Task objective: Line count for the string "step": give the number of lines in the data below that contain it, and nothing more.

=== Data supplied ===

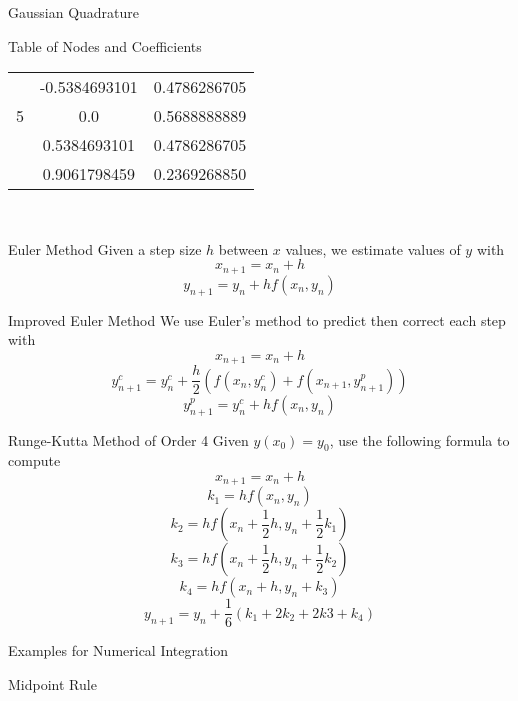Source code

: \documentclass{article}
\begin{document}
\begin{multicols*}{3}
\begin{blackbox}{Gaussian Quadrature}
\begin{redbox}{Table of Nodes and Coefficients}
\begin{center}
\begin{tabular}{c|cc}
                    &-0.5384693101& 0.4786286705\\
                    5 &0.0 &0.5688888889\\
                    &0.5384693101 &0.4786286705\\
                    &0.9061798459& 0.2369268850\\
                \end{tabular}
            \end{center}
        \end{redbox}\\[-2ex]
    \end{blackbox}
    \begin{blackbox}{Euler Method}
        Given a step size $h$ between $x$ values, we estimate values of $y$ with \\[-5ex]
        \[x_{n+1} = x_n + h\]
        \[y_{n+1} = y_n + hf(x_n, y_n)\]
        \vspace{-4ex}
    \end{blackbox}
    \begin{blackbox}{Improved Euler Method}
        We use Euler's method to predict then correct each step with \\[-5ex]
        \[x_{n+1} = x_n + h\]
        \[y^c_{n+1} = y_n^c + \frac{h}{2}(f(x_n, y_n^c) + f(x_{n+1},y^p_{n+1}))\]
        \[y^p_{n+1} = y_n^c + hf(x_n, y_n)\]
        \vspace{-4ex}
    \end{blackbox}
    \begin{blackbox}{Runge-Kutta Method of Order 4}
        Given $y(x_0) = y_0$, use the following formula to compute \\[-2ex]
        {\footnotesize
        \[x_{n+1} = x_n + h\]
        \[k_1 = hf(x_n,y_n)\]
        \[k_2 = hf\left(x_n + \frac{1}{2}h, y_n + \frac{1}{2}k_1\right)\]
        \[k_3 = hf\left(x_n + \frac{1}{2}h, y_n + \frac{1}{2}k_2\right)\]
        \[k_4 = hf\left(x_n + h, y_n + k_3\right)\]
        \[y_{n+1} = y_n + \frac{1}{6}(k_1 + 2k_2 + 2k3 + k_4)\]
        }
        \vspace{-4ex}
    \end{blackbox}
    \begin{blackbox}{Examples for Numerical Integration}
        \begin{bluebox}{Midpoint Rule}
            

\end{bluebox}
\end{blackbox}
\end{multicols*}
\end{document}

===

Task result: 2